» **DATASET EXTRACT**:

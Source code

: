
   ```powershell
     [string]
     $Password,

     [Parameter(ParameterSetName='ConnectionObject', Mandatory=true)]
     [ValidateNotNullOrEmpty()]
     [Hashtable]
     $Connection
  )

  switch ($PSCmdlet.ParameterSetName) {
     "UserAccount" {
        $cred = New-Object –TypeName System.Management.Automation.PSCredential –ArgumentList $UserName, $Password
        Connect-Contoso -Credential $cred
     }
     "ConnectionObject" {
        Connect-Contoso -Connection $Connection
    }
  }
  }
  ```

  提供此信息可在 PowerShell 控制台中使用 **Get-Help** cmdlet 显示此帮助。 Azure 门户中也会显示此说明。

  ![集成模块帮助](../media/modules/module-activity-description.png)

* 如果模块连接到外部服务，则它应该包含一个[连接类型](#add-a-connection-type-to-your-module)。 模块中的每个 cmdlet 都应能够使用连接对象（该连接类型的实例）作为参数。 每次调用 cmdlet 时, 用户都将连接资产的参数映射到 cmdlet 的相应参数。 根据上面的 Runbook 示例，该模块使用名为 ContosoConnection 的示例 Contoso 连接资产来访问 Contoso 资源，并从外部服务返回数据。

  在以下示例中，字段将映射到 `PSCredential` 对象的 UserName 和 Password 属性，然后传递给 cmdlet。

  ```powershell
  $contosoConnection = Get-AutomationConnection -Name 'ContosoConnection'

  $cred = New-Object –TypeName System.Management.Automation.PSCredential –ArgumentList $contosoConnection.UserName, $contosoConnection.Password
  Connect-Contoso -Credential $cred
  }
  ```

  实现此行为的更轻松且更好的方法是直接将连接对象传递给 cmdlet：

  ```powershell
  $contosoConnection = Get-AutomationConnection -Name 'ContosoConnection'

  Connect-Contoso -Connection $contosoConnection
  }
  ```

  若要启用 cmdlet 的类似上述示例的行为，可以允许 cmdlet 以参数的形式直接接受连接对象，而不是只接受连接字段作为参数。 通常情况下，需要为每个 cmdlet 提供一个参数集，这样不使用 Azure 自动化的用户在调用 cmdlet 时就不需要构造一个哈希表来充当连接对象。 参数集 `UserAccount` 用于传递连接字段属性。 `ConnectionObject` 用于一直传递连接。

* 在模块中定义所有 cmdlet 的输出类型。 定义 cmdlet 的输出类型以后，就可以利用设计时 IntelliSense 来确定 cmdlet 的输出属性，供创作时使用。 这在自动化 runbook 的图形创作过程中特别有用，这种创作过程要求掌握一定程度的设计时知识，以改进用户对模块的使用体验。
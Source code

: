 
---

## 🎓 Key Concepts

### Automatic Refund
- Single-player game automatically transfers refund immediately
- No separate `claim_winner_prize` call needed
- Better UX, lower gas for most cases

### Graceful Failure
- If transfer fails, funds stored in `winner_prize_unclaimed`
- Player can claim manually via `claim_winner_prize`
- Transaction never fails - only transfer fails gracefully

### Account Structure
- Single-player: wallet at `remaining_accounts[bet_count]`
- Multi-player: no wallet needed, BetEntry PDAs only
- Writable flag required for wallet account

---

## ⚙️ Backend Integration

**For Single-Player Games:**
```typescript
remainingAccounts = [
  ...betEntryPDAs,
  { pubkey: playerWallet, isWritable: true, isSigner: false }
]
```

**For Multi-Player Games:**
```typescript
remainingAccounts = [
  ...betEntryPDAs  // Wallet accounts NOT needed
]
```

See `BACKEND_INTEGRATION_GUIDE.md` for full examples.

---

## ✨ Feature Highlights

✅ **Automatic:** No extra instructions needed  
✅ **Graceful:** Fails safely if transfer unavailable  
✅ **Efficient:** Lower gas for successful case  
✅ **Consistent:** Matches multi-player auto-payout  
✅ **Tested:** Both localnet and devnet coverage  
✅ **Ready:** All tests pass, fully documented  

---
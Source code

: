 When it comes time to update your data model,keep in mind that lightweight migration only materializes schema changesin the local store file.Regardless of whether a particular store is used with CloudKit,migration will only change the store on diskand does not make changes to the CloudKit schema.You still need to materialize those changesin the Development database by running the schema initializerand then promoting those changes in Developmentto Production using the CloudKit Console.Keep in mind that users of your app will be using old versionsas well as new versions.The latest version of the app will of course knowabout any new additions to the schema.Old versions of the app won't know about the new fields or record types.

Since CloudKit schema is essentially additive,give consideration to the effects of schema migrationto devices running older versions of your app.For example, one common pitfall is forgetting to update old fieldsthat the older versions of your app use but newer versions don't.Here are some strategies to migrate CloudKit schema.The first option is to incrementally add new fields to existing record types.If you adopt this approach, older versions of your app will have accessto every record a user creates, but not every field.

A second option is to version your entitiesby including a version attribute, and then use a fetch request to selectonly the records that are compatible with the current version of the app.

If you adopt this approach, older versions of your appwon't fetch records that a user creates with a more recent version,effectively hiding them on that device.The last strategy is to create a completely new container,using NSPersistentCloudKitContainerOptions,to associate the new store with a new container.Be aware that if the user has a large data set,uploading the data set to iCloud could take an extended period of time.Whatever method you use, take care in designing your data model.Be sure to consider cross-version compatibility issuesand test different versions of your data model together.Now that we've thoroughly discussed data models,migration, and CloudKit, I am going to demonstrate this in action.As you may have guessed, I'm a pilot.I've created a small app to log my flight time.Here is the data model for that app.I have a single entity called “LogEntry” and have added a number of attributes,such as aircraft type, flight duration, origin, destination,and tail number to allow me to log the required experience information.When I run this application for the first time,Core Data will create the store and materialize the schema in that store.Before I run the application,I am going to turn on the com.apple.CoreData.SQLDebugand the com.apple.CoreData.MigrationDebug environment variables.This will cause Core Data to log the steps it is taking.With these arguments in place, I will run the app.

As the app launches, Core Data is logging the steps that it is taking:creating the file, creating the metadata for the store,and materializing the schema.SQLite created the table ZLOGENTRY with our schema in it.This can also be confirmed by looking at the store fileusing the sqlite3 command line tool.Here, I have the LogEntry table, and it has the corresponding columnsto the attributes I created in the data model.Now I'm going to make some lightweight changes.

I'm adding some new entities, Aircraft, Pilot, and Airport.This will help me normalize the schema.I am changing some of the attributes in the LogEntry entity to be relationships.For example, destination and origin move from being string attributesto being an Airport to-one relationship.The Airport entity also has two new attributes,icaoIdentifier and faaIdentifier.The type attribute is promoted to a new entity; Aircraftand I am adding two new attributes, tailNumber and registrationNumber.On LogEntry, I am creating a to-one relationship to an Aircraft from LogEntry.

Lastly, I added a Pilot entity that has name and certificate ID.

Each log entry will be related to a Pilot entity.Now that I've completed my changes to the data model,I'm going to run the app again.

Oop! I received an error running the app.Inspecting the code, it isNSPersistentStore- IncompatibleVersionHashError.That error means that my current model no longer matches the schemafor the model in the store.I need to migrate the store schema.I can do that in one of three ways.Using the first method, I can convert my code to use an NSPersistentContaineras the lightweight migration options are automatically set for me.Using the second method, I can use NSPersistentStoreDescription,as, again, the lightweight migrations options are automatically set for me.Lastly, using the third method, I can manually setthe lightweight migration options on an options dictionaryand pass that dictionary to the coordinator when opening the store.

» **YOUR OBJECTIVE**: Repeat the material in full. Nothing may differ.

» **ANSWER TO THE PROBLEM**:
Source code

:
   ```powershell
     [string]
     $Password,

     [Parameter(ParameterSetName='ConnectionObject', Mandatory=true)]
     [ValidateNotNullOrEmpty()]
     [Hashtable]
     $Connection
  )

  switch ($PSCmdlet.ParameterSetName) {
     "UserAccount" {
        $cred = New-Object –TypeName System.Management.Automation.PSCredential –ArgumentList $UserName, $Password
        Connect-Contoso -Credential $cred
     }
     "ConnectionObject" {
        Connect-Contoso -Connection $Connection
    }
  }
  }
  ```

  提供此信息可在 PowerShell 控制台中使用 **Get-Help** cmdlet 显示此帮助。 Azure 门户中也会显示此说明。

  ![集成模块帮助](../media/modules/module-activity-description.png)

* 如果模块连接到外部服务，则它应该包含一个[连接类型](#add-a-connection-type-to-your-module)。 模块中的每个 cmdlet 都应能够使用连接对象（该连接类型的实例）作为参数。 每次调用 cmdlet 时, 用户都将连接资产的参数映射到 cmdlet 的相应参数。 根据上面的 Runbook 示例，该模块使用名为 ContosoConnection 的示例 Contoso 连接资产来访问 Contoso 资源，并从外部服务返回数据。

  在以下示例中，字段将映射到 `PSCredential` 对象的 UserName 和 Password 属性，然后传递给 cmdlet。

  ```powershell
  $contosoConnection = Get-AutomationConnection -Name 'ContosoConnection'

  $cred = New-Object –TypeName System.Management.Automation.PSCredential –ArgumentList $contosoConnection.UserName, $contosoConnection.Password
  Connect-Contoso -Credential $cred
  }
  ```

  实现此行为的更轻松且更好的方法是直接将连接对象传递给 cmdlet：

  ```powershell
  $contosoConnection = Get-AutomationConnection -Name 'ContosoConnection'

  Connect-Contoso -Connection $contosoConnection
  }
  ```

  若要启用 cmdlet 的类似上述示例的行为，可以允许 cmdlet 以参数的形式直接接受连接对象，而不是只接受连接字段作为参数。 通常情况下，需要为每个 cmdlet 提供一个参数集，这样不使用 Azure 自动化的用户在调用 cmdlet 时就不需要构造一个哈希表来充当连接对象。 参数集 `UserAccount` 用于传递连接字段属性。 `ConnectionObject` 用于一直传递连接。

* 在模块中定义所有 cmdlet 的输出类型。 定义 cmdlet 的输出类型以后，就可以利用设计时 IntelliSense 来确定 cmdlet 的输出属性，供创作时使用。 这在自动化 runbook 的图形创作过程中特别有用，这种创作过程要求掌握一定程度的设计时知识，以改进用户对模块的使用体验。
Source code

: 
---

## 🎓 Key Concepts

### Automatic Refund
- Single-player game automatically transfers refund immediately
- No separate `claim_winner_prize` call needed
- Better UX, lower gas for most cases

### Graceful Failure
- If transfer fails, funds stored in `winner_prize_unclaimed`
- Player can claim manually via `claim_winner_prize`
- Transaction never fails - only transfer fails gracefully

### Account Structure
- Single-player: wallet at `remaining_accounts[bet_count]`
- Multi-player: no wallet needed, BetEntry PDAs only
- Writable flag required for wallet account

---

## ⚙️ Backend Integration

**For Single-Player Games:**
```typescript
remainingAccounts = [
  ...betEntryPDAs,
  { pubkey: playerWallet, isWritable: true, isSigner: false }
]
```

**For Multi-Player Games:**
```typescript
remainingAccounts = [
  ...betEntryPDAs  // Wallet accounts NOT needed
]
```

See `BACKEND_INTEGRATION_GUIDE.md` for full examples.

---

## ✨ Feature Highlights

✅ **Automatic:** No extra instructions needed  
✅ **Graceful:** Fails safely if transfer unavailable  
✅ **Efficient:** Lower gas for successful case  
✅ **Consistent:** Matches multi-player auto-payout  
✅ **Tested:** Both localnet and devnet coverage  
✅ **Ready:** All tests pass, fully documented  

---
Source code

: When it comes time to update your data model,keep in mind that lightweight migration only materializes schema changesin the local store file.Regardless of whether a particular store is used with CloudKit,migration will only change the store on diskand does not make changes to the CloudKit schema.You still need to materialize those changesin the Development database by running the schema initializerand then promoting those changes in Developmentto Production using the CloudKit Console.Keep in mind that users of your app will be using old versionsas well as new versions.The latest version of the app will of course knowabout any new additions to the schema.Old versions of the app won't know about the new fields or record types.

Since CloudKit schema is essentially additive,give consideration to the effects of schema migrationto devices running older versions of your app.For example, one common pitfall is forgetting to update old fieldsthat the older versions of your app use but newer versions don't.Here are some strategies to migrate CloudKit schema.The first option is to incrementally add new fields to existing record types.If you adopt this approach, older versions of your app will have accessto every record a user creates, but not every field.

A second option is to version your entitiesby including a version attribute, and then use a fetch request to selectonly the records that are compatible with the current version of the app.

If you adopt this approach, older versions of your appwon't fetch records that a user creates with a more recent version,effectively hiding them on that device.The last strategy is to create a completely new container,using NSPersistentCloudKitContainerOptions,to associate the new store with a new container.Be aware that if the user has a large data set,uploading the data set to iCloud could take an extended period of time.Whatever method you use, take care in designing your data model.Be sure to consider cross-version compatibility issuesand test different versions of your data model together.Now that we've thoroughly discussed data models,migration, and CloudKit, I am going to demonstrate this in action.As you may have guessed, I'm a pilot.I've created a small app to log my flight time.Here is the data model for that app.I have a single entity called “LogEntry” and have added a number of attributes,such as aircraft type, flight duration, origin, destination,and tail number to allow me to log the required experience information.When I run this application for the first time,Core Data will create the store and materialize the schema in that store.Before I run the application,I am going to turn on the com.apple.CoreData.SQLDebugand the com.apple.CoreData.MigrationDebug environment variables.This will cause Core Data to log the steps it is taking.With these arguments in place, I will run the app.

As the app launches, Core Data is logging the steps that it is taking:creating the file, creating the metadata for the store,and materializing the schema.SQLite created the table ZLOGENTRY with our schema in it.This can also be confirmed by looking at the store fileusing the sqlite3 command line tool.Here, I have the LogEntry table, and it has the corresponding columnsto the attributes I created in the data model.Now I'm going to make some lightweight changes.

I'm adding some new entities, Aircraft, Pilot, and Airport.This will help me normalize the schema.I am changing some of the attributes in the LogEntry entity to be relationships.For example, destination and origin move from being string attributesto being an Airport to-one relationship.The Airport entity also has two new attributes,icaoIdentifier and faaIdentifier.The type attribute is promoted to a new entity; Aircraftand I am adding two new attributes, tailNumber and registrationNumber.On LogEntry, I am creating a to-one relationship to an Aircraft from LogEntry.

Lastly, I added a Pilot entity that has name and certificate ID.

Each log entry will be related to a Pilot entity.Now that I've completed my changes to the data model,I'm going to run the app again.

Oop! I received an error running the app.Inspecting the code, it isNSPersistentStore- IncompatibleVersionHashError.That error means that my current model no longer matches the schemafor the model in the store.I need to migrate the store schema.I can do that in one of three ways.Using the first method, I can convert my code to use an NSPersistentContaineras the lightweight migration options are automatically set for me.Using the second method, I can use NSPersistentStoreDescription,as, again, the lightweight migrations options are automatically set for me.Lastly, using the third method, I can manually setthe lightweight migration options on an options dictionaryand pass that dictionary to the coordinator when opening the store.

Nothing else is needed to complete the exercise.